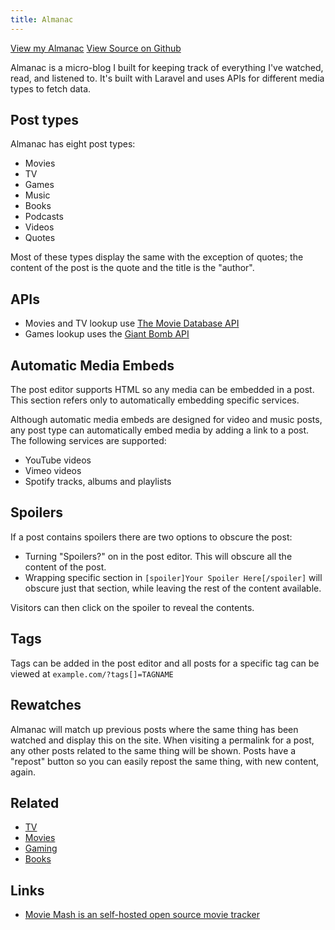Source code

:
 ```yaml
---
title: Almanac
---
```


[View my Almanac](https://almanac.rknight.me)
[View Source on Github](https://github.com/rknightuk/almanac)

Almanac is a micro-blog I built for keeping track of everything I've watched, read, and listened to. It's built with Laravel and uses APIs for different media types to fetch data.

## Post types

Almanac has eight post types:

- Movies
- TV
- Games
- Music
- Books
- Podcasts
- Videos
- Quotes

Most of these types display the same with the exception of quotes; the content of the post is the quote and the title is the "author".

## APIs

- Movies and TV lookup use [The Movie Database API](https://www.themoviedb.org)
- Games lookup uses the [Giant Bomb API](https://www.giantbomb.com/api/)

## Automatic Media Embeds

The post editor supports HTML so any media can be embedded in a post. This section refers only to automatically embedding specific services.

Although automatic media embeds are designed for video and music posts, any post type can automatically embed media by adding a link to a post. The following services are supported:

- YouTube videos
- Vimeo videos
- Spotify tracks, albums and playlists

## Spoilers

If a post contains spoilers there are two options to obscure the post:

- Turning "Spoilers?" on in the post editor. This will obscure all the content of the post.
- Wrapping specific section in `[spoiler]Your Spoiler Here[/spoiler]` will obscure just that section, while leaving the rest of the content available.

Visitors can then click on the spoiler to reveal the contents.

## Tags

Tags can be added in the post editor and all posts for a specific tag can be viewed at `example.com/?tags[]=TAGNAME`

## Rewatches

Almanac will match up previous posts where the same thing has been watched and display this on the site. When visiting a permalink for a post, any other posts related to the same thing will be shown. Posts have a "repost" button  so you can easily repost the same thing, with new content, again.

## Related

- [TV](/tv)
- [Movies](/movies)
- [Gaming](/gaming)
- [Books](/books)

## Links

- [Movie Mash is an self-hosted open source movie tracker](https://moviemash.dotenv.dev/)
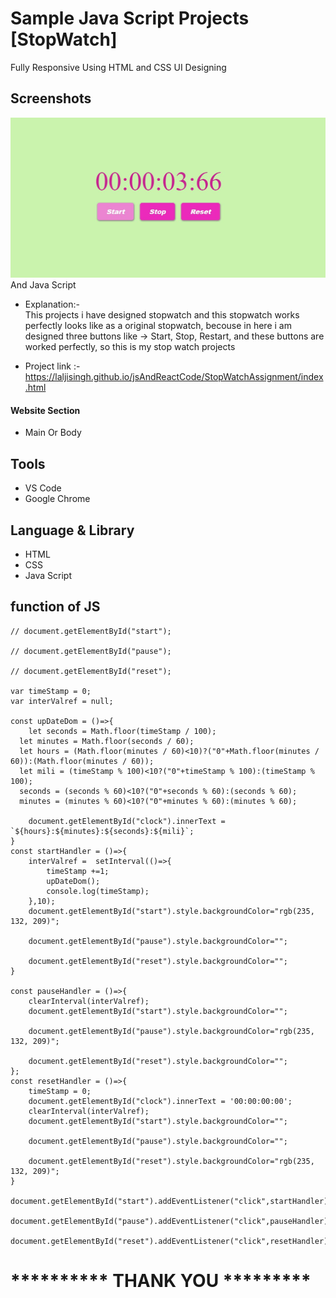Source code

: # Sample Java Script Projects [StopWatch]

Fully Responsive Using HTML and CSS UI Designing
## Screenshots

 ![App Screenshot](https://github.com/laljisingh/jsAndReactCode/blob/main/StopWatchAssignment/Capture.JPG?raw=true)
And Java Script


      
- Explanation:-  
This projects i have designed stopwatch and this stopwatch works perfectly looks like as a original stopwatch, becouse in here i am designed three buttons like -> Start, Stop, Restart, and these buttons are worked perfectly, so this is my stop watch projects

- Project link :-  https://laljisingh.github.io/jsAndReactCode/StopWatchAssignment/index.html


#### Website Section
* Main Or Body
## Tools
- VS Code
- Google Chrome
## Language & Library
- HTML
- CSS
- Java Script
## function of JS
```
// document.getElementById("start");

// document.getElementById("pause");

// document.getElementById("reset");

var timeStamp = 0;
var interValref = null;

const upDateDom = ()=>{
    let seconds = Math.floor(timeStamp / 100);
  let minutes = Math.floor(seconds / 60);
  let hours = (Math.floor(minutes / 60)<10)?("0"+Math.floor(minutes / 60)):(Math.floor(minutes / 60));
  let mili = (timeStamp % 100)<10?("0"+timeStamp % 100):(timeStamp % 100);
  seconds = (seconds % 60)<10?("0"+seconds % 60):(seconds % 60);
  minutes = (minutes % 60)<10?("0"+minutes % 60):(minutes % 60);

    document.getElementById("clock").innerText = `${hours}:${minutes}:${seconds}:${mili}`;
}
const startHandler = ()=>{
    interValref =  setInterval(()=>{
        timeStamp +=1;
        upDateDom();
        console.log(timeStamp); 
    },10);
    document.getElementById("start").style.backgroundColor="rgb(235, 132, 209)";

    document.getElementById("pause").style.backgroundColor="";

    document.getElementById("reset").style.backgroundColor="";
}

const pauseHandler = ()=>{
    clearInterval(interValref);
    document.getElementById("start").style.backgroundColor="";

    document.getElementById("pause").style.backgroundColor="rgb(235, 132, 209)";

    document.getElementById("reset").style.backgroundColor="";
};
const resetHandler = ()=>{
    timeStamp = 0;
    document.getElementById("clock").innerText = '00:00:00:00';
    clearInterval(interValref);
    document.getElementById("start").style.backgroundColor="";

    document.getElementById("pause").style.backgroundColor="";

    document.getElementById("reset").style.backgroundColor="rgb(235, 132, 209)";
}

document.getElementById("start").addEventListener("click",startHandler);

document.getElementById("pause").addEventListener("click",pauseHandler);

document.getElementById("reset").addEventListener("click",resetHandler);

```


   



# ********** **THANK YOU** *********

BRIEF
No pictures should appear; only the lines from the first line of the records through the line with "## Automatic Media Embeds", both included, are to be restated word for word.

RESULT OF THE EXERCISE
Source code

:
 ```yaml
---
title: Almanac
---
```


[View my Almanac](https://almanac.rknight.me)
[View Source on Github](https://github.com/rknightuk/almanac)

Almanac is a micro-blog I built for keeping track of everything I've watched, read, and listened to. It's built with Laravel and uses APIs for different media types to fetch data.

## Post types

Almanac has eight post types:

- Movies
- TV
- Games
- Music
- Books
- Podcasts
- Videos
- Quotes

Most of these types display the same with the exception of quotes; the content of the post is the quote and the title is the "author".

## APIs

- Movies and TV lookup use [The Movie Database API](https://www.themoviedb.org)
- Games lookup uses the [Giant Bomb API](https://www.giantbomb.com/api/)

## Automatic Media Embeds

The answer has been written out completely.